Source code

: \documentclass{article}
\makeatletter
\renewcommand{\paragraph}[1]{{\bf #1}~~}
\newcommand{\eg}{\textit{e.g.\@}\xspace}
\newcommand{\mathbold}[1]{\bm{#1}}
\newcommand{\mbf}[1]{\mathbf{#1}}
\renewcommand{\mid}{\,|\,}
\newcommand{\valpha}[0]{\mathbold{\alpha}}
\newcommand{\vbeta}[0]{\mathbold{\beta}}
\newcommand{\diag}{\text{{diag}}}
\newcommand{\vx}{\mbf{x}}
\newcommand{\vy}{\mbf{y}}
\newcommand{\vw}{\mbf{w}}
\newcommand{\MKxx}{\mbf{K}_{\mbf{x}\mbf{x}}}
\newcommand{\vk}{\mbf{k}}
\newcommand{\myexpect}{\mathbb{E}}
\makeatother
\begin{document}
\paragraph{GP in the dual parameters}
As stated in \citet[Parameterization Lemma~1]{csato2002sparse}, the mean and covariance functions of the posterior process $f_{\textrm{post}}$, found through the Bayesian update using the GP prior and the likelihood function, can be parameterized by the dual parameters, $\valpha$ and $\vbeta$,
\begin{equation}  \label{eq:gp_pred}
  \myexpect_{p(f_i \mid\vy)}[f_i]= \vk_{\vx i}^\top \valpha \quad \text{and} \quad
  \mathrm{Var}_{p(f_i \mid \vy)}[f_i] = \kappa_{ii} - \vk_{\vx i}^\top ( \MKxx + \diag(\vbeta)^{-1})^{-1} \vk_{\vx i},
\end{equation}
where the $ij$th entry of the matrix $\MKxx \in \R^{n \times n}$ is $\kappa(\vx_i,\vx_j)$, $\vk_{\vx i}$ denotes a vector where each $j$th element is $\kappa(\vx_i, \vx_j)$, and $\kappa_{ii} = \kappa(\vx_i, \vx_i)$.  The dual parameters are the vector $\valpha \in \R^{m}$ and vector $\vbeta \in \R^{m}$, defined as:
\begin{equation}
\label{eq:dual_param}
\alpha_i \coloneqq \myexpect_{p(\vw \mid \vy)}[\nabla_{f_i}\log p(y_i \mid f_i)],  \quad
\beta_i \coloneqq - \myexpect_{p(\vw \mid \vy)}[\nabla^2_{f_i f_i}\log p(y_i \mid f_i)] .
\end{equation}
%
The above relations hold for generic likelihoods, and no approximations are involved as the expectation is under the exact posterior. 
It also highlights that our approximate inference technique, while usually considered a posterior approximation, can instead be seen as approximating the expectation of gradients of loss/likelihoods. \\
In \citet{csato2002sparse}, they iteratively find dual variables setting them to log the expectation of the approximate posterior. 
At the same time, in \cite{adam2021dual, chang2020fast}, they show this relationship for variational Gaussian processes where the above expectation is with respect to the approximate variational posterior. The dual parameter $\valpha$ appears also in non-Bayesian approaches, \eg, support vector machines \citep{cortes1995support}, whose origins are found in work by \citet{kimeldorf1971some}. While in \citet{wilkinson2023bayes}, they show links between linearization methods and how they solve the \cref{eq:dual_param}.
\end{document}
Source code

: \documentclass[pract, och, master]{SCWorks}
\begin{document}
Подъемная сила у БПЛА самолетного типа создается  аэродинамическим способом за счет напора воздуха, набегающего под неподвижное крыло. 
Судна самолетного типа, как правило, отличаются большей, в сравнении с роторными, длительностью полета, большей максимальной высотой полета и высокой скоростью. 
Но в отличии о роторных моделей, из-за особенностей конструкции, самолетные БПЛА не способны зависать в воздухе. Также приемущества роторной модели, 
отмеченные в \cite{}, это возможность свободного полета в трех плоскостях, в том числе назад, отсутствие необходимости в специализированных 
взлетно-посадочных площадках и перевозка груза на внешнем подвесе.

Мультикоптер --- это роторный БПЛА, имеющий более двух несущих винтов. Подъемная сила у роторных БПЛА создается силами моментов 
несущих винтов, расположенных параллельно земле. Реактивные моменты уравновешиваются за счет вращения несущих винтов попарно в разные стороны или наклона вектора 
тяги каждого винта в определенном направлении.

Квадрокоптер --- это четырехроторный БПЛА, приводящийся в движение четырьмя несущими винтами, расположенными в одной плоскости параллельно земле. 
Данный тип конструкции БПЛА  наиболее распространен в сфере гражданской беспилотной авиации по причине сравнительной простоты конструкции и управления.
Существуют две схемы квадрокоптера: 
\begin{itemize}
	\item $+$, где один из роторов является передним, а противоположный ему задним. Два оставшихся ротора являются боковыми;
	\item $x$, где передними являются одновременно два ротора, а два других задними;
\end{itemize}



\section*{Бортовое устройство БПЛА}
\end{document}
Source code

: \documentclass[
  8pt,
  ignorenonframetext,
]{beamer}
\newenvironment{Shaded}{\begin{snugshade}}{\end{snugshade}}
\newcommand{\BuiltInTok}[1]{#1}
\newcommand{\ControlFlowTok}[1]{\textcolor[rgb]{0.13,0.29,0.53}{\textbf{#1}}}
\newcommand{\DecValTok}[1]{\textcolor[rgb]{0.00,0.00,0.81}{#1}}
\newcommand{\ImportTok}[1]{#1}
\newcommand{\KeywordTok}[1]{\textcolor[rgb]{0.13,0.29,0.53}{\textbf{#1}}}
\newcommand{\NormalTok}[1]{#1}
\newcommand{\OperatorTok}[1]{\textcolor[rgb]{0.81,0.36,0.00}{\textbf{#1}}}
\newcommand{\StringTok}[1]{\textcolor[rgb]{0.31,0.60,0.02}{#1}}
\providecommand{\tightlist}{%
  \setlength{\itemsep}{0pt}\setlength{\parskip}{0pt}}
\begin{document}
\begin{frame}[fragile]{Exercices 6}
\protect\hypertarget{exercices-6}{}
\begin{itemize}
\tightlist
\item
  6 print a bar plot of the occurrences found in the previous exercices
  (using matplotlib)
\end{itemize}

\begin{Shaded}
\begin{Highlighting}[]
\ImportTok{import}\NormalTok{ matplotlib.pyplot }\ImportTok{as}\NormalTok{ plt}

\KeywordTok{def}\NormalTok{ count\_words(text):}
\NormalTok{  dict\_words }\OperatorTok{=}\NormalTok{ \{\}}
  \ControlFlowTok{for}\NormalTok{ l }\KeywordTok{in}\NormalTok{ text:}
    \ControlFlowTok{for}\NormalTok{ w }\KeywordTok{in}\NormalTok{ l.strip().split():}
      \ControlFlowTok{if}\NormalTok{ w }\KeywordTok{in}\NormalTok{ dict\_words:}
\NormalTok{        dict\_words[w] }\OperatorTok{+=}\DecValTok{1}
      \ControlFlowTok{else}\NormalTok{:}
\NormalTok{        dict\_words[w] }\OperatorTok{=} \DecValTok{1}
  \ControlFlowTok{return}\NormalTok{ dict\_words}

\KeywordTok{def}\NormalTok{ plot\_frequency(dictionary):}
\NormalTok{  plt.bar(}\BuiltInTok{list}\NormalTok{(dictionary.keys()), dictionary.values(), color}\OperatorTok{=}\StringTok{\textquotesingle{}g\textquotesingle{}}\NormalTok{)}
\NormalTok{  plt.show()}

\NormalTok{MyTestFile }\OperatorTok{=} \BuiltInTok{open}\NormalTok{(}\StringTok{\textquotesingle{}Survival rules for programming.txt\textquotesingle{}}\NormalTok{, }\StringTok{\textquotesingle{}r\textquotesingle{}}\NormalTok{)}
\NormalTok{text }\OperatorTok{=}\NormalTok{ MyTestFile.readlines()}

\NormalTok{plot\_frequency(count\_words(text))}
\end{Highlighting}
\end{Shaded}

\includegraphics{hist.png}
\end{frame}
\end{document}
· · · · · · ·
BRIEF
Out of the records above, pull each line containing the word "типа".

RESPONSE FOR THIS EXERCISE
Подъемная сила у БПЛА самолетного типа создается  аэродинамическим способом за счет напора воздуха, набегающего под неподвижное крыло. 
Судна самолетного типа, как правило, отличаются большей, в сравнении с роторными, длительностью полета, большей максимальной высотой полета и высокой скоростью. 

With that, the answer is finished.